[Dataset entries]
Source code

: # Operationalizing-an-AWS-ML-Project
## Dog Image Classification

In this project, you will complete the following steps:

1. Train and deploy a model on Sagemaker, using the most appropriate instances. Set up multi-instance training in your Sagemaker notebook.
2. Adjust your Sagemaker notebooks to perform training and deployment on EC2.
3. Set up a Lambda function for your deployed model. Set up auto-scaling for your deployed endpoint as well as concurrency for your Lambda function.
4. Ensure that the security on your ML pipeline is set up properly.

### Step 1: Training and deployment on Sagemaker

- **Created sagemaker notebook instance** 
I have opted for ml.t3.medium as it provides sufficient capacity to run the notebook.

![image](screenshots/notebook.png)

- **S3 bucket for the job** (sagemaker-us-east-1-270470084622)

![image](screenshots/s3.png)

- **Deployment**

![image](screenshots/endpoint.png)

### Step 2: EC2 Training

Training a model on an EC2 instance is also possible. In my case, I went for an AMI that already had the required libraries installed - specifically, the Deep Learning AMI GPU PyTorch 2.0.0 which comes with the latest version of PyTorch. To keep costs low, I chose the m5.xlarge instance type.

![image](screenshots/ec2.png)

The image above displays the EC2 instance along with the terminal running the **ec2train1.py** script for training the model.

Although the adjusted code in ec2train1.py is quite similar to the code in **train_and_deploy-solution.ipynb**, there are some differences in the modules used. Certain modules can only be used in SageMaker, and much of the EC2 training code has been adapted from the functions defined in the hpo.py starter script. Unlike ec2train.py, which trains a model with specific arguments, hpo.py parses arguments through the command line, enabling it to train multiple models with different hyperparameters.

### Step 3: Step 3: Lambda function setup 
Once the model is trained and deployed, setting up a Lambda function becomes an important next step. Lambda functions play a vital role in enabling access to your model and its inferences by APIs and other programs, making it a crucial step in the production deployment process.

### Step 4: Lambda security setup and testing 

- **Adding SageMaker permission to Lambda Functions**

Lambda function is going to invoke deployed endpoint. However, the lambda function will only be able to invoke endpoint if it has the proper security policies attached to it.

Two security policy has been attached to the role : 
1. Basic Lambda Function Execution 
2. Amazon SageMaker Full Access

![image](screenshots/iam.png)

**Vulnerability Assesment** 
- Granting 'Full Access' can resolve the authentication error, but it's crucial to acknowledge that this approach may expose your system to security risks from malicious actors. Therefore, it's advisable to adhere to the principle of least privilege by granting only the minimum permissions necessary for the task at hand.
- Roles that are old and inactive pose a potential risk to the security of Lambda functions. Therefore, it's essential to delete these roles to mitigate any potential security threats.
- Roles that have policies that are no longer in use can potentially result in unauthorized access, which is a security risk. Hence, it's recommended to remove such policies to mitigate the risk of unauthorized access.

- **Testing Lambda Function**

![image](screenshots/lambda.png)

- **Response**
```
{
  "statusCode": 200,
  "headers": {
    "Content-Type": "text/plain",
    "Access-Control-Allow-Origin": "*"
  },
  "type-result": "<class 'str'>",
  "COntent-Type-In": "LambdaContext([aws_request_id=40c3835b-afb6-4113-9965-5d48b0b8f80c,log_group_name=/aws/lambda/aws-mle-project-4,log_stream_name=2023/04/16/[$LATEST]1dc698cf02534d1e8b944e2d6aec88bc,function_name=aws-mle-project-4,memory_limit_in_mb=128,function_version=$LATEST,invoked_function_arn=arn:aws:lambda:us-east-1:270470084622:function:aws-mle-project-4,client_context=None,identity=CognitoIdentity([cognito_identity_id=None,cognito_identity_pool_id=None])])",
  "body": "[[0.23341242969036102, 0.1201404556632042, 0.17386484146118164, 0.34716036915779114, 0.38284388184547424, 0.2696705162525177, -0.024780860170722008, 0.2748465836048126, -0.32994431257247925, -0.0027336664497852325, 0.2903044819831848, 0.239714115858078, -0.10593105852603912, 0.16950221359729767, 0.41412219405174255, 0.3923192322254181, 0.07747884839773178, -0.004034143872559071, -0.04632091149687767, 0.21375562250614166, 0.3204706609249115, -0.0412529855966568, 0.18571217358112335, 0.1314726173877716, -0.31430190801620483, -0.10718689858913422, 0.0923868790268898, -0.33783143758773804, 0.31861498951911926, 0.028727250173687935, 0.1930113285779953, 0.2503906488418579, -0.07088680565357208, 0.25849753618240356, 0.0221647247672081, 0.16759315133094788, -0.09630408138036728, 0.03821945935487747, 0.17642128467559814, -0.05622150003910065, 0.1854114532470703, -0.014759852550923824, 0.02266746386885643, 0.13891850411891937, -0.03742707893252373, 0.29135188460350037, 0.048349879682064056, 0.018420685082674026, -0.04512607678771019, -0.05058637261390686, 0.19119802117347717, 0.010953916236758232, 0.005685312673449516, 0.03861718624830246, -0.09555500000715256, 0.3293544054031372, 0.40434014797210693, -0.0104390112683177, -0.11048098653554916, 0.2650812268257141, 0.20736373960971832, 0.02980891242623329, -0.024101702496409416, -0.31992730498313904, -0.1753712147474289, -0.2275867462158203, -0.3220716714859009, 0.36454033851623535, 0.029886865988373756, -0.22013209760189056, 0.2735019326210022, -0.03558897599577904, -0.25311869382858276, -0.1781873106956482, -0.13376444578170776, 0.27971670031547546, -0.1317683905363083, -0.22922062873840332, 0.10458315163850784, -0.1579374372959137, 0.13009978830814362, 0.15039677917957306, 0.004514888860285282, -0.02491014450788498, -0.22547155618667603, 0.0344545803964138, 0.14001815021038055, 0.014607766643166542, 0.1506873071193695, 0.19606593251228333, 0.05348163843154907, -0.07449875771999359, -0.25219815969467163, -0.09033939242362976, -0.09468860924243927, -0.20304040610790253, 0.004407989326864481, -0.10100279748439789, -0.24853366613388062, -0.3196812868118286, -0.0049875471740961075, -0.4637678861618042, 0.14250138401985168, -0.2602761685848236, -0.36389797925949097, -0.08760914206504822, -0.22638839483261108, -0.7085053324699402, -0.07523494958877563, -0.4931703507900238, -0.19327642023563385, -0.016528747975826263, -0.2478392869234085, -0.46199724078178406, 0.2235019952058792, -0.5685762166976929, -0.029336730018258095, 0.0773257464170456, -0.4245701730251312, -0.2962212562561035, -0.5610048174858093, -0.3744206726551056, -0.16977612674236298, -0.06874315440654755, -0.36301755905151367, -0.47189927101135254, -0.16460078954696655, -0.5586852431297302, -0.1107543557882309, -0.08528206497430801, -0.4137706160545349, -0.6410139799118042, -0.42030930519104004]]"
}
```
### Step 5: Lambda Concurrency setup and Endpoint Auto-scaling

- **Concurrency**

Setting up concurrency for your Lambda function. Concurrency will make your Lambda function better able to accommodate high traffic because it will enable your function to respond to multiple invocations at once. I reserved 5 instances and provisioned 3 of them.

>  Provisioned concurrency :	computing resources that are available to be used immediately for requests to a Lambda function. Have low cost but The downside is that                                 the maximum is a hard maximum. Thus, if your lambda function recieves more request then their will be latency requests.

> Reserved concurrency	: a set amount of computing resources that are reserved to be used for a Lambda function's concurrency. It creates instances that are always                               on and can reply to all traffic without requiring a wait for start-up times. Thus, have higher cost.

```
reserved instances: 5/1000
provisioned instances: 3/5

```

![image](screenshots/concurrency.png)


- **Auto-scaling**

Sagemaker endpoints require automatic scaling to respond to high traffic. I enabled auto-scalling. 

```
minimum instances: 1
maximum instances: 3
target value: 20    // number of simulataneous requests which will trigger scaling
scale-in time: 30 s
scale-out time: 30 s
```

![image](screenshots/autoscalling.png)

Work task: If a line in the records above includes the string "computing", copy it.

Task answer:
>  Provisioned concurrency :	computing resources that are available to be used immediately for requests to a Lambda function. Have low cost but The downside is that                                 the maximum is a hard maximum. Thus, if your lambda function recieves more request then their will be latency requests.
> Reserved concurrency	: a set amount of computing resources that are reserved to be used for a Lambda function's concurrency. It creates instances that are always                               on and can reply to all traffic without requiring a wait for start-up times. Thus, have higher cost.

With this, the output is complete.